NVIDIA has been pushing their CUDA platform for years now as a method to access your GPU for purposes far beyond the scopes of flags and frags. We have seen what a good amount of heterogeneous hardware will do to a process with a hefty portion of parallelizable code from encryption to generating bitcoins; media processing to blurring the line between real-time and non-real-time 3d rendering. NVIDIA also recognizes the role that academia plays in training the future programmers and thus strongly supports when an institution teaches how to use GPU hardware effectively, especially when they teach how to use NVIDIA GPU hardware effectively. Recently, NVIDIA knighted Stanford as the latest of its CUDA Center of Excellence round table.

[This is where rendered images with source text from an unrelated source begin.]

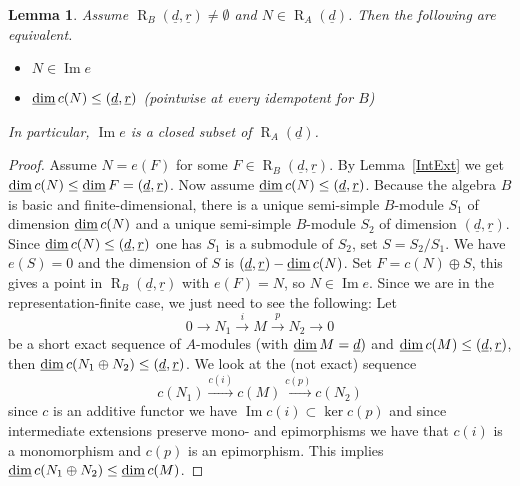 \documentclass[11pt,a4paper]{amsart}
\theoremstyle{plain}
\newtheorem{lem}[thm]{Lemma}
\theoremstyle{definition}
\begin{document}
\begin{lem} 
\label{ImRes} 
Assume ${\operatorname{R}_B(\underline{d},\underline{r})}\neq \emptyset $ and $N\in {\operatorname{R}_A(\underline{d})}$. Then the following are equivalent. 
\begin{itemize}
\item[(1)] $N\in \operatorname{Im} {e} $
\item[(2)] $\operatorname{\rm \underline{dim}} {c} (N) \leq ({\underline{d}}, {\underline{r}} )$ (pointwise at every idempotent for $B$)
\end{itemize}
In particular, $\operatorname{Im} {e} $ is a closed subset of ${\operatorname{R}_A(\underline{d})}$.
\end{lem}

\begin{proof}
Assume $N= {e} (F)$ for some $F\in {\operatorname{R}_B(\underline{d},\underline{r})}$. 
By Lemma~\ref{IntExt} we get $\operatorname{\rm \underline{dim}} {c} (N) \leq \operatorname{\rm \underline{dim}} F= ({\underline{d}} , {\underline{r}})$. 
Now assume $\operatorname{\rm \underline{dim}} {c} (N) \leq ({\underline{d}} , {\underline{r}})$. 
Because the algebra $B$ is basic and finite-dimensional, there is a unique semi-simple $B$-module $S_1$ of dimension $\operatorname{\rm \underline{dim}} {c} (N)$ and a unique semi-simple $B$-module $S_2$ of dimension 
$({\underline{d}}, {\underline{r}} )$. Since $\operatorname{\rm \underline{dim}} {c} (N) \leq ({\underline{d}}, {\underline{r}})$ one has $S_1$ is a submodule of $S_2$, set 
$S= S_2/S_1$. We have ${e} (S)=0$ and the dimension of $S$ is $({\underline{d}}, {\underline{r}})-\operatorname{\rm \underline{dim}} {c} (N)$. 
Set $F= {c} (N) \oplus S$, this gives a point in ${\operatorname{R}_B(\underline{d},\underline{r})}$ with ${e} (F) =N$, so $N \in \operatorname{Im} {e}$. 
Since we are in the representation-finite case, we just need to see the following: 
Let 
\[0\to N_1\xrightarrow{i}M \xrightarrow{p} N_2\to 0\] 
be a short exact sequence of $A$-modules (with $\operatorname{\rm \underline{dim}} M={\underline{d}})$ and $\operatorname{\rm \underline{dim}} {c} (M) \leq ({\underline{d}}, {\underline{r}})$, 
then $\operatorname{\rm \underline{dim}} {c} (N_1\oplus N_2) \leq ({\underline{d}}, {\underline{r}})$. 
We look at the (not exact) sequence 
\[ 
{c} (N_1)\xrightarrow{{c} (i)} {c} (M) \xrightarrow{{c} (p)} {c} (N_2)
\]
since ${c} $ is an additive functor we have 
$\operatorname{Im} {c} (i) \subset \operatorname{ker} {c} (p)$ and since intermediate extensions preserve mono- and epimorphisms we have that ${c}(i)$ is a monomorphism and ${c} (p) $ is an epimorphism. 
This implies $\operatorname{\rm \underline{dim}} {c} (N_1\oplus N_2) \leq \operatorname{\rm \underline{dim}} {c} (M)$. 
\end{proof}
\end{document}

It will be 150$ if you want it framed.

The list of CUDA Centres of Excellence now currently includes: Georgia Institute of Technology, Harvard School of Engineering, Institute of Process Engineering at Chinese Academy of Sciences, National Taiwan University, Stanford Engineering, TokyoTech, Tsinghua University, University of Cambridge, University of Illinois at Urbana-Champaign, University of Maryland, University of Tennessee, and the University of Utah. If you are interested in learning about programming for GPUs then NVIDIA has just graced blessing on one further choice. Whether that will affect many prospective students and faculty is yet to be seen, but it makes for many amusing puns nonetheless.